The field went green on the 67th and final lap and Amick survived a hard charge from Earnhardt to hang on for the win. Pole-sitter Tim Steele finished third and Justin Labonte, son of Winston Cup star Terry Labonte, finished fourth in his first-ever ARCA race.
Amick placed a commemorative decal on the hood of his car featuring Petty's name and the No. 45 logo against a ``Petty Blue'' background. Next to it is a checkered flag flying at half-staff. Petty was killed May 12 in a practice crash at New Hampshire International Speedway.
Amick had decided it was appropriate to use the decal during the race because Petty's first ARCA start came at the Charlotte track in September of 1998. Petty won that race and became the youngest winner in the history of the ARCA Series.
``To win here, the race Adam won, when I was racing for him is just great,'' said Amick, who also was wearing a No. 45 hat ``Our hearts are with him and I felt him here with us tonight.''
RUDD'S REQUIREMENT: Ricky Rudd had been one of only three drivers to race in all 15 of the previous all-star events, but failed to make it 16 straight Saturday when he didn't qualify for The Winston.
Only Rudd, Darrell Waltrip and Dale Earnhardt had raced in all of them.
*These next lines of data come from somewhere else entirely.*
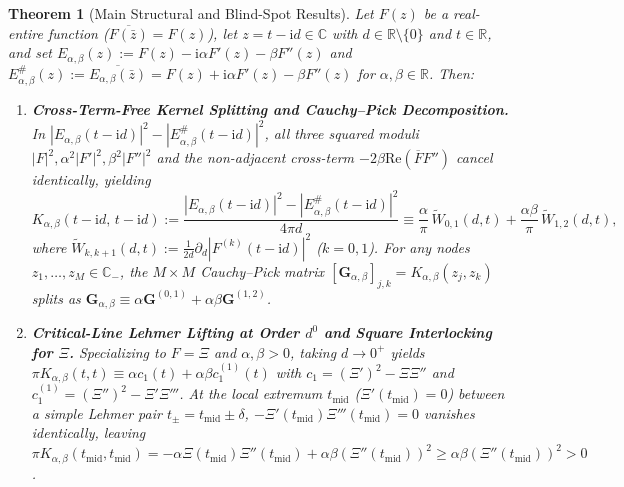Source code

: \documentclass[11pt,reqno]{amsart}
\newtheorem{theorem}{Theorem}[section]
\theoremstyle{definition}
\theoremstyle{remark}
\numberwithin{equation}{section}
\newcommand{\R}{\mathbb{R}}
\newcommand{\C}{\mathbb{C}}
\newcommand{\ii}{\mathrm{i}}
\newcommand{\Rea}{\mathrm{Re}}
\begin{document}
\begin{theorem}[Main Structural and Blind-Spot Results]\label{thm:main}
Let $F(z)$ be a real-entire function ($\overline{F(\bar{z})} = F(z)$), let $z = t - \ii d \in \C$ with $d \in \R \setminus \{0\}$ and $t \in \R$, and set $E_{\alpha,\beta}(z) := F(z) - \ii\alpha F'(z) - \beta F''(z)$ and $E_{\alpha,\beta}^\#(z) := \overline{E_{\alpha,\beta}(\bar{z})} = F(z) + \ii\alpha F'(z) - \beta F''(z)$ for $\alpha, \beta \in \R$. Then:
\begin{enumerate}[label=\textup{(\roman*)},leftmargin=2.2em]
\item \textbf{Cross-Term-Free Kernel Splitting and Cauchy--Pick Decomposition.} In $|E_{\alpha,\beta}(t-\ii d)|^2 - |E_{\alpha,\beta}^\#(t-\ii d)|^2$, all three squared moduli $|F|^2, \alpha^2|F'|^2, \beta^2|F''|^2$ and the non-adjacent cross-term $-2\beta\Rea(\overline{F}F'')$ cancel identically, yielding
\begin{equation}\label{eq:intro_second_order_split}
K_{\alpha,\beta}(t - \ii d,\, t - \ii d) := \frac{|E_{\alpha,\beta}(t - \ii d)|^2 - |E_{\alpha,\beta}^\#(t - \ii d)|^2}{4\pi d} \equiv \frac{\alpha}{\pi}\,\widetilde{W}_{0,1}(d,t) + \frac{\alpha\beta}{\pi}\,\widetilde{W}_{1,2}(d,t),
\end{equation}
where $\widetilde{W}_{k,k+1}(d,t) := \frac{1}{2d}\partial_d|F^{(k)}(t-\ii d)|^2$ ($k = 0, 1$). For any nodes $z_1, \dots, z_M \in \C_-$, the $M \times M$ Cauchy--Pick matrix $[\mathbf{G}_{\alpha,\beta}]_{j,k} = K_{\alpha,\beta}(z_j, z_k)$ splits as $\mathbf{G}_{\alpha,\beta} \equiv \alpha\mathbf{G}^{(0,1)} + \alpha\beta\mathbf{G}^{(1,2)}$.
\item \textbf{Critical-Line Lehmer Lifting at Order $d^0$ and Square Interlocking for $\Xi$.} Specializing to $F = \Xi$ and $\alpha, \beta > 0$, taking $d \to 0^+$ yields $\pi K_{\alpha,\beta}(t,t) \equiv \alpha c_1(t) + \alpha\beta c_1^{(1)}(t)$ with $c_1 = (\Xi')^2 - \Xi\Xi''$ and $c_1^{(1)} = (\Xi'')^2 - \Xi'\Xi'''$. At the local extremum $t_{\mathrm{mid}}$ ($\Xi'(t_{\mathrm{mid}}) = 0$) between a simple Lehmer pair $t_\pm = t_{\mathrm{mid}} \pm \delta$, $-\Xi'(t_{\mathrm{mid}})\Xi'''(t_{\mathrm{mid}}) = 0$ vanishes identically, leaving $\pi K_{\alpha,\beta}(t_{\mathrm{mid}}, t_{\mathrm{mid}}) = -\alpha\Xi(t_{\mathrm{mid}})\Xi''(t_{\mathrm{mid}}) + \alpha\beta(\Xi''(t_{\mathrm{mid}}))^2 \ge \alpha\beta(\Xi''(t_{\mathrm{mid}}))^2 > 0$.

\end{enumerate}
\end{theorem}
\end{document}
But since Rudd failed to win a Winston Cup race as an owner-driver last season for the first time since 1983, he lost his spot in The Winston for the first time since its inception in 1985.
Rudd failed to make the field when he finished fourth in the Winston Open and eighth in the No Bull Sprint.
ADAM PETTY'S CAR: Petty Enterprises' Grand National team, which fielded the No. 45 car Adam Petty drove, will not compete in next week's Carquest 300 at Lowe's Motor Speedway.
NASCAR officials have confirmed that the Petty car is not entered in next week's race.
Petty Enterprises has not made any decisions about when Adam's father, Kyle, will return to Winston Cup racing and whether or not anybody will drive the Grand National car again this season. The elder Petty is not driving either this week of next.
He will be replaced in the Coca-Cola 600 by Steve Grissom, who drives for Petty Enterprises on the NASCAR truck circuit.